“Dad, can you buy me this book?” This was the question my daughter asked me while we were walking past a book store after fetching her from Kindergarten 13 years ago in 2009 I told her it was not worth buying that book. The truth was, with only $7 in my pocket, I had to lie to my 5-year-old girl as I could not afford to buy a book that cost $10. This happened about 8 months after I left the Military to be an entrepreneur and it was one of my toughest periods both mentally and financially as things were not as I had expected. The thought of not being able to afford a book for my girl made me feel like a failure and affected me for some time. It was then that I made a commitment never to be in the same situation again.
When I left my stable career in the Military as a Captain, I was hoping to have a seamless transition to being an entrepreneur in the Financial Services Industry but things did not turn out as I had expected. The truth is, as much as being an entrepreneur was worth a path to take, I had to pay the price for not adequately preparing.
8 months after taking a leap into my entrepreneurial journey, I was at the edge, not knowing how I was going to pay for my bills and take care of my family with less than $7 in my account. I vividly remember how my situation left me feeling helpless and overwhelmed by stress and anxiety due to the uncertainties. I even felt totally out of control and too powerless to affect whatever may happen next. After 13 years, I know for sure that the $10 book experience had pushed me to make a commitment to myself and enabled me to grow professionally and personally into what I am today. The only thing that made me move on with resilience was that if I could get through my Ranger course, I can get past this. With the current challenges, remember that hardship is painful but when we learn from it and turn it into an opportunity for growth, we gain lessons that stay with us forever.
Today, I help many individuals, especially mid-career switchers like myself to prepare adequately and make a smooth transition into the entrepreneurship journey in the Financial Services and avoid similar mistakes that I had made. Here are 3 things that I had failed to do prior to my transition and believe you might find useful.
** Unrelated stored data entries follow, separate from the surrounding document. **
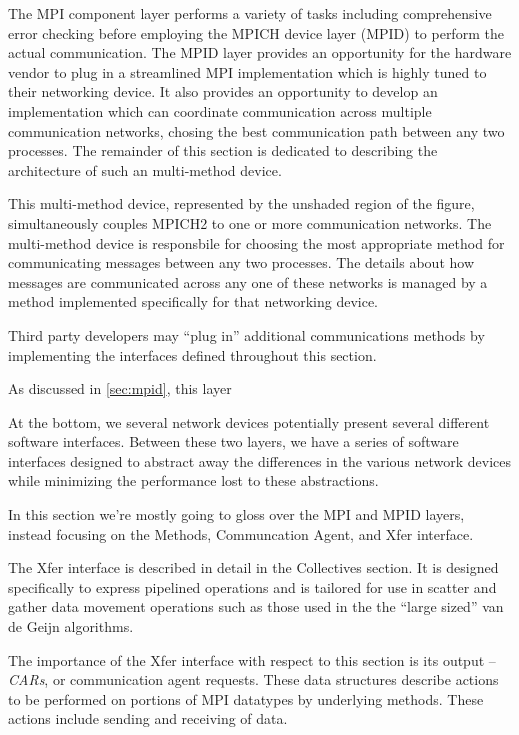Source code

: \documentclass[11pt,letterpaper]{article}
\begin{document}
The MPI component layer performs a variety of tasks including
comprehensive error checking before employing the MPICH device layer
(MPID) to perform the actual communication.  The MPID layer provides
an opportunity for the hardware vendor to plug in a streamlined MPI
implementation which is highly tuned to their networking device.  It
also provides an opportunity to develop an implementation which can
coordinate communication across multiple communication networks,
chosing the best communication path between any two processes.  The
remainder of this section is dedicated to describing the architecture
of such an multi-method device.

This multi-method device, represented by the unshaded region of the
figure, simultaneously couples MPICH2 to one or more communication
networks.  The multi-method device is responsbile for choosing the
most appropriate method for communicating messages between any two
processes.  The details about how messages are communicated across any
one of these networks is managed by a method implemented specifically
for that networking device.

Third party developers may ``plug in'' additional communications
methods by implementing the interfaces defined throughout this
section.




As discussed in \ref{sec:mpid}, this layer

 At the bottom, we several network devices potentially present
several different software interfaces.  Between these two layers, we have a
series of software interfaces designed to abstract away the differences in the
various network devices while minimizing the performance lost to these
abstractions.

In this section we're mostly going to gloss over the MPI and MPID layers,
instead focusing on the Methods, Communcation Agent, and Xfer interface.

The Xfer interface is described in detail in the Collectives section.  It is
designed specifically to express pipelined operations and is tailored for use
in scatter and gather data movement operations such as those used in the the
``large sized'' van de Geijn algorithms.

The importance of the Xfer interface with respect to this section is its output
-- \emph{CARs}, or communication agent requests.  These data structures
describe actions to be performed on portions of MPI datatypes by underlying
methods.  These actions include sending and receiving of data.
\end{document}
1. Figure out if Entrepreneurship suits you through informational interviews. Individuals usually take on the entrepreneurship path for many reasons. If you are thinking of starting a career in the Financial Planning industry, it could be to achieve a certain status, to have independence, to live life by their design, to achieve a potentially high income, or simply because it seemed like a good idea. Whatever your reason is, the most important thing is not to rush but to take the time to talk to someone credible to give you the required information so you can make a clear decision.
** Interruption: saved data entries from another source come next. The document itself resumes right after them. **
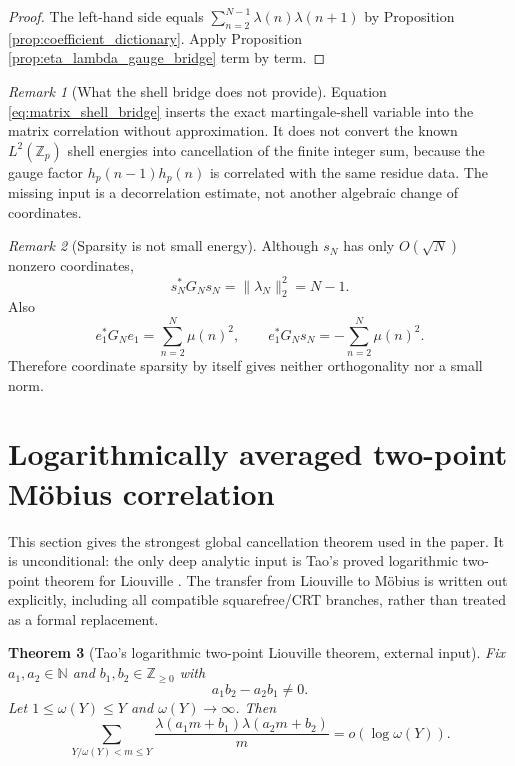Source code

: \documentclass[11pt]{amsart}
\numberwithin{equation}{section}
\theoremstyle{plain}
\newtheorem{theorem}{Theorem}[section]
\theoremstyle{definition}
\theoremstyle{remark}
\newtheorem{remark}[theorem]{Remark}
\newcommand{\N}{\mathbb N}
\newcommand{\Z}{\mathbb Z}
\newcommand{\mob}{\mu}
\newcommand{\liou}{\lambda}
\begin{document}
\begin{proof}
The left-hand side equals $\sum_{n=2}^{N-1}\liou(n)\liou(n+1)$ by Proposition \ref{prop:coefficient_dictionary}.  Apply Proposition \ref{prop:eta_lambda_gauge_bridge} term by term.
\end{proof}

\begin{remark}[What the shell bridge does not provide]
\label{rem:matrix_shell_no_decorrelation}
Equation \eqref{eq:matrix_shell_bridge} inserts the exact martingale-shell variable into the matrix correlation without approximation.  It does not convert the known $L^2(\Z_p)$ shell energies into cancellation of the finite integer sum, because the gauge factor $h_p(n-1)h_p(n)$ is correlated with the same residue data.  The missing input is a decorrelation estimate, not another algebraic change of coordinates.
\end{remark}

\begin{remark}[Sparsity is not small energy]
\label{rem:sparsity_not_energy}
Although $s_N$ has only $O(\sqrt N)$ nonzero coordinates,
\begin{equation}
s_N^*G_Ns_N=\|\liou_N\|_2^2=N-1.
\label{eq:sN_energy}
\end{equation}
Also
\begin{equation}
e_1^*G_Ne_1=\sum_{n=2}^{N}\mob(n)^2,
\qquad
e_1^*G_Ns_N=-\sum_{n=2}^{N}\mob(n)^2.
\label{eq:mu_lambda_G_overlap}
\end{equation}
Therefore coordinate sparsity by itself gives neither orthogonality nor a small norm.
\end{remark}

\section{Logarithmically averaged two-point Möbius correlation}
\label{sec:log_mobius}

This section gives the strongest global cancellation theorem used in the paper.  It is unconditional: the only deep analytic input is Tao's proved logarithmic two-point theorem for Liouville \cite{Tao2016}.  The transfer from Liouville to Möbius is written out explicitly, including all compatible squarefree/CRT branches, rather than treated as a formal replacement.

\begin{theorem}[Tao's logarithmic two-point Liouville theorem, external input]
\label{thm:Tao_external}
Fix $a_1,a_2\in\N$ and $b_1,b_2\in\Z_{\ge0}$ with
\begin{equation}
a_1b_2-a_2b_1\ne0.
\label{eq:Tao_nondegeneracy}
\end{equation}
Let $1\le\omega(Y)\le Y$ and $\omega(Y)\to\infty$.  Then
\begin{equation}
\sum_{Y/\omega(Y)<m\le Y}
\frac{\liou(a_1m+b_1)\liou(a_2m+b_2)}{m}
=o(\log\omega(Y)).
\label{eq:Tao_liouville}
\end{equation}
\end{theorem}
\end{document}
This is why I personally insist on having an initial informational interview with individuals who approach me to join my team in the Financial Planning Services. To be clear of how the business works, what is required of them to be successful, and a complete profiling test to see if they are suited for this business. This way, one will be clear on the chances of them succeeding rather than hoping.
This is what many usually fail to do and rush to embark on the required financial qualification exams rather than taking time to verify and decide if this business suits them.
2. Ensure there is proper training and mentorship program available.
Being a financial planner is not just a career but a business that you need to build in order to enjoy the perks like passive income, control of your time, and profitability. As such, knowing your products and going out there to sell them is not enough if you intend to build a business.
Each individual has a set of unique characteristics and habits of learning and achieving success in the Financial business. As such, I personally follow a designed program focusing on KASH which is an abbreviation of knowledge, attitude, skills, and habits.
From my experience, poor performance in this business is not just a lack of knowledge and skills, but also poor attitudes and bad habits so I designed the coaching and training program for our new associates based on the K.A.S.H model which divides performance characteristics into four distinct categories.
3. Develop your Entrepreneurial Mindset
A common question I get is ‘What is an Entrepreneurial Mindset?’
An entrepreneurial mindset is a set of skills that enable individuals to identify and make the most of opportunities, overcome and learn from setbacks and rejections, and succeed in a variety of settings. An entrepreneurial mindset is crucial in our business as it boosts educational attainment and performance, and is crucial for building your businesses.
Reflecting back on my personal experience, my purpose today is to build systems and processes for a much smoother transition, for those who want to tread the same path as I had taken.
And yes, my girl still talks about the book that I could not buy for her.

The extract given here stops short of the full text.